In the language of Newton's laws, this implies that the total force acting on the body is balanced, $\textbf{F}=0$, and so $\textbf{a}=\mathrm{d}\textbf{v}/\mathrm{d}t=0$.
A: Assuming limiting velocity is terminal velocity: no, $dv/dt$ (or acceleration) is not necessarily always zero.
However, $dv/dt$ becomes (or tends to) zero after a certain amount of time $t$, and stays zero for any time greater than $t$ (assuming there are no changes in the forces being imparted on the object in question after terminal velocity is reached).
Examples

*

*Accelerating a car from rest all the way to its top speed (its top speed is its terminal velocity). That you could get the car up to top speed from rest implies that acceleration was non-zero once. Otherwise would mean you would be sitting in a parked car.

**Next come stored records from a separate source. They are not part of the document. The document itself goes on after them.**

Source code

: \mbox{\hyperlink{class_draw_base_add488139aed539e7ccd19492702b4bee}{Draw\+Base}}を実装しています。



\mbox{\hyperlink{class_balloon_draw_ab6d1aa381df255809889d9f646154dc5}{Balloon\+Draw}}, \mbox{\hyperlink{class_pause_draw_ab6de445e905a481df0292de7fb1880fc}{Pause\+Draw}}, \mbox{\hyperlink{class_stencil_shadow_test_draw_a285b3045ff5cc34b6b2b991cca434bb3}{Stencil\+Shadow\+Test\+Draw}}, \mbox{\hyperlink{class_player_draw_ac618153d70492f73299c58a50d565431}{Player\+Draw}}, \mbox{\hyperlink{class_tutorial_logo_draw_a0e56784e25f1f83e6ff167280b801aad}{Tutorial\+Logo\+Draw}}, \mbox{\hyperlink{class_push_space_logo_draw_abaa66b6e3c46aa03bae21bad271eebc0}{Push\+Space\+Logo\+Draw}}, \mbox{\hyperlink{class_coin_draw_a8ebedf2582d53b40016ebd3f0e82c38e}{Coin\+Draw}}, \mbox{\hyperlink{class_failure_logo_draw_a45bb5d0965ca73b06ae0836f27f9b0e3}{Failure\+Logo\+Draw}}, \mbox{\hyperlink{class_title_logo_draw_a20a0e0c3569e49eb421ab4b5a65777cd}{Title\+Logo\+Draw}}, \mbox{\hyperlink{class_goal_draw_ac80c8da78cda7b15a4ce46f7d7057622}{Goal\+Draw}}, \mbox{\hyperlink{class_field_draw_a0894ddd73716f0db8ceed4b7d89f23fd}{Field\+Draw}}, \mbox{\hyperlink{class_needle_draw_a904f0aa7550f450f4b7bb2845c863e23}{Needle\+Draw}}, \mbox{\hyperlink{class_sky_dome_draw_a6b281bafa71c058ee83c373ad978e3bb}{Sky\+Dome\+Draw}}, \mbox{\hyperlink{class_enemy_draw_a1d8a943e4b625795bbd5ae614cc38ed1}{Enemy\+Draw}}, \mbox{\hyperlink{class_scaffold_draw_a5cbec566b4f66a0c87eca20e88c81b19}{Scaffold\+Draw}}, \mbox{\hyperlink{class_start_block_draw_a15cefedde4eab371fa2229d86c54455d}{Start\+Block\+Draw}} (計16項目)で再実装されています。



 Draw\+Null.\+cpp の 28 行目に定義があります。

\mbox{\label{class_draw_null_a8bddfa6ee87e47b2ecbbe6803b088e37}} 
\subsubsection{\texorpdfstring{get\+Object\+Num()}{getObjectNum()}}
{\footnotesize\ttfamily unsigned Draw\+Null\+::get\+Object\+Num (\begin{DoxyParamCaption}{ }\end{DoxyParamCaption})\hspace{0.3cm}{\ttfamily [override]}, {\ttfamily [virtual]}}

*Skydiving from a plane cruising at a constant altitude. Depending on how one orients their body during free fall, terminal velocity can range between 200km/h - 300km/h. That you could get up to that speed implies that you should experience some acceleration during descent. Otherwise would mean you could simply jump out and "fly" along with the plane on its flight path.
The important bit is that you experience constant velocity (no acceleration) after some time.
A: Yes, dv/dt = 0 at limiting/terminal velocity.
If your initial and final velocities differ though, it's a bit less simple than that, since net acceleration is non-zero when there is a change in velocity.
To demonstrate this point
Let's say your limiting velocity is 70m/s, and your initial velocity is also 70m/s (in the same direction).
No acceleration is required to reach the limiting velocity since you are not changing velocity, therefore your initial, net, and final acceleration is 0m/s^2.
Now let's say that your limiting velocity is 70m/s, but your initial velocity is 30m/s (in the same direction).
You accelerate, for argument's sake, to limiting velocity in 8 seconds. If you started accelerating at a constant rate from the beginning instant of the scenario, your initial acceleration would be 5m/s^2. Your final acceleration would be 0m/s^2.
If you end the scenario the instant you reach limiting velocity, then with a change in velocity (or dv) of (70 - 30), your net acceleration for the entire scenario would be:
a(net) = dv/dt
a(net) = 40/8
a(net) = 5m/s^2 (the same as your initial acceleration)
In the above scenario, however, if you were to remain at terminal velocity for, say, an additional 2 seconds after, then your net acceleration would not be the same as your initial acceleration, assuming you include time of non-acceleration (you wouldn't if you're calculating only for the time spent accelerating).
You would have a dv of (70 - 30 = 40) as before, but the dt of the entire scenario would change from 8s to 10s, resulting in:
a(net) = dv/dt
a(net) = 40/10
a(net) = 4m/s^2.
Even though your initial acceleration remains as 5m/s^2, and your final acceleration remains as 0m/s^2, your net acceleration is now 4m/s^2.
To Conclude
At limiting velocity, dv/dt = 0, since a = 0 and a = dv/dt.
This does not necessarily mean that a(net) nor a(initial) nor any other instance of a is also equal to 0.